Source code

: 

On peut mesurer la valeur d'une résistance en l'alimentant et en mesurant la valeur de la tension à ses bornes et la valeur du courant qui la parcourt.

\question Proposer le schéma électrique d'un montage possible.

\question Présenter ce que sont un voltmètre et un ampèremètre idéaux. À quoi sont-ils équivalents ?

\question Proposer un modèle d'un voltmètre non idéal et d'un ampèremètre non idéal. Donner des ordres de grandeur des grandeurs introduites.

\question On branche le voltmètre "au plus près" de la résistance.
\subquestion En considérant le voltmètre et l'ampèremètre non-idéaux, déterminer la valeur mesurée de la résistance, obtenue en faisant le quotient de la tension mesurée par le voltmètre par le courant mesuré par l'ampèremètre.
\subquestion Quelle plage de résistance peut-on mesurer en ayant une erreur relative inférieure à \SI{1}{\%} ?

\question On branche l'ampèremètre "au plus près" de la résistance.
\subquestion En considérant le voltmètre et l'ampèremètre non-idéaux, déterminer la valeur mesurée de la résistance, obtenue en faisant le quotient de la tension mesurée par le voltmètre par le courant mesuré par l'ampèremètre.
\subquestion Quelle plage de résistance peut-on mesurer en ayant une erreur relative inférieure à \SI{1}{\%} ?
********************
[WHAT NEEDS TO BE DONE] Please return every line of the data, unaltered.

[THE ANSWER]
Source code

: 

On peut mesurer la valeur d'une résistance en l'alimentant et en mesurant la valeur de la tension à ses bornes et la valeur du courant qui la parcourt.

\question Proposer le schéma électrique d'un montage possible.

\question Présenter ce que sont un voltmètre et un ampèremètre idéaux. À quoi sont-ils équivalents ?

\question Proposer un modèle d'un voltmètre non idéal et d'un ampèremètre non idéal. Donner des ordres de grandeur des grandeurs introduites.

\question On branche le voltmètre "au plus près" de la résistance.
\subquestion En considérant le voltmètre et l'ampèremètre non-idéaux, déterminer la valeur mesurée de la résistance, obtenue en faisant le quotient de la tension mesurée par le voltmètre par le courant mesuré par l'ampèremètre.
\subquestion Quelle plage de résistance peut-on mesurer en ayant une erreur relative inférieure à \SI{1}{\%} ?

\question On branche l'ampèremètre "au plus près" de la résistance.
\subquestion En considérant le voltmètre et l'ampèremètre non-idéaux, déterminer la valeur mesurée de la résistance, obtenue en faisant le quotient de la tension mesurée par le voltmètre par le courant mesuré par l'ampèremètre.
\subquestion Quelle plage de résistance peut-on mesurer en ayant une erreur relative inférieure à \SI{1}{\%} ?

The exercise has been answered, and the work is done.